L'un des aspects le plus surprenant provient de ces passages atonaux sombres à la limite d'une ambiance suspense comme dans 'Busted' ou 'Puff Bolts', dominés pas des cordes/cuivres tendus et des dissonances multiples. De toute évidence, Revell cherche à jouer sur les différentes ambiances pour créer un décalage plus fort à l'écran, et ça marche! La musique, très présente tout au long du film, crée une ambiance assez particulière, par le biais de ces jeux multiples sur diverses atmosphères. 'Lila Shaves' est repiqué quand à lui d'un passage du score de 'Bride of Chucky' de Revell, dominé par des sonorités électroniques plutôt mystérieuses et un mystérieux motif de 2 notes pour cette scène où Lila, meurtrie par le rejet de Nathan, se rase brutalement les cheveux. A noter une nouvelle pièce humoristique avec 'Puff's Education' dominé par un célesta, des cordes, des pizz sautillants et le synthé étrange. Nathan commence alors à éduquer Puff et lui apprend à contrôler ses pulsions sexuelles. Le morceau est lui aussi repris du score de 'Bride of Chucky'. On pourra peut-être critiquer ce recours à la facilité de la part du compositeur qui reprend tel quel certains passages d'un de ses scores précédents, alors qu'il aurait eu la possibilité de trouver de nouvelles idées bien plus intéressantes à la place de ces emprunts un peu faciles. Quoiqu'il en soit, cela fonctionne parfaitement à l'écran.

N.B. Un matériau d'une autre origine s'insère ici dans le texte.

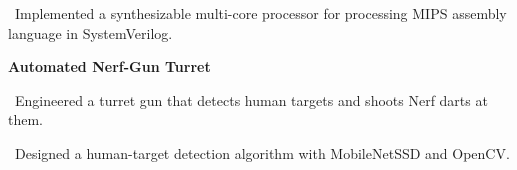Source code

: \documentclass{article}
\begin{document}
\begin{minipage}[t]{3in\linewidth\hspace{0.95in}}
    \vspace{0.3em}
    \hspace{0em}\textasteriskcentered \, \mdseries\textrm{Implemented a synthesizable multi-core processor for processing MIPS assembly language in SystemVerilog.}

    \small\bfseries\textrm{Automated Nerf-Gun Turret}
    
    \vspace{0.3em}
    \hspace{0em}\textasteriskcentered \, \mdseries\textrm{Engineered a turret gun that detects human targets and shoots Nerf darts at them.}

    \vspace{0.5em}
    \hspace{0em}\textasteriskcentered \, \mdseries\textrm{Designed a human-target detection algorithm with MobileNetSSD and OpenCV.}

\end{minipage}
\end{document}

A noter l'utilisation d'une valse plutôt étrange dans 'Bachelor Pad', dans la séquence où Nathan offre en cadeau un salon à Puff, pour le récompenser de ses efforts. Dominé par des vents et des cordes, la valse de 'Bachelor Pad' possède la particularité d'avoir une sonorité plutôt légèrement distordue, comme si l'enregistrement provenait d'une vieille bande usée. Cet effet sonore intéressant renforce une fois de plus le décalage de la musique à l'écran et nous prouve l'inventivité surprenante du compositeur. Avec 'Back To Nature', Lila ramène Puff dans la nature, après avoir ligoté Nathan et Gabrielle. Revell renoue ici avec son style thriller dominé par des timbales et des cordes tendues, évoquant la détermination de Lila. Revell renforce le malaise avec le sombre 'Words Are Evil', dans la scène où Puff tend le pistolet face à Nathan, puis, c'est 'I'll Turn Myself In' qui ramène la paix avec un petit thème joué par des notes cristallines et quelques cordes planantes. 'Parade' évoque avec humour la séquence finale où Puff, entièrement nu, retourne à la nature, suivi par toute une foule de journalistes curieux. Revell utilise ici une rythmique jazzy avec walking bass soutenant une partie électronique plus étrange, imposant une fois encore cette inventivité instrumentale étonnante, surtout dans le film.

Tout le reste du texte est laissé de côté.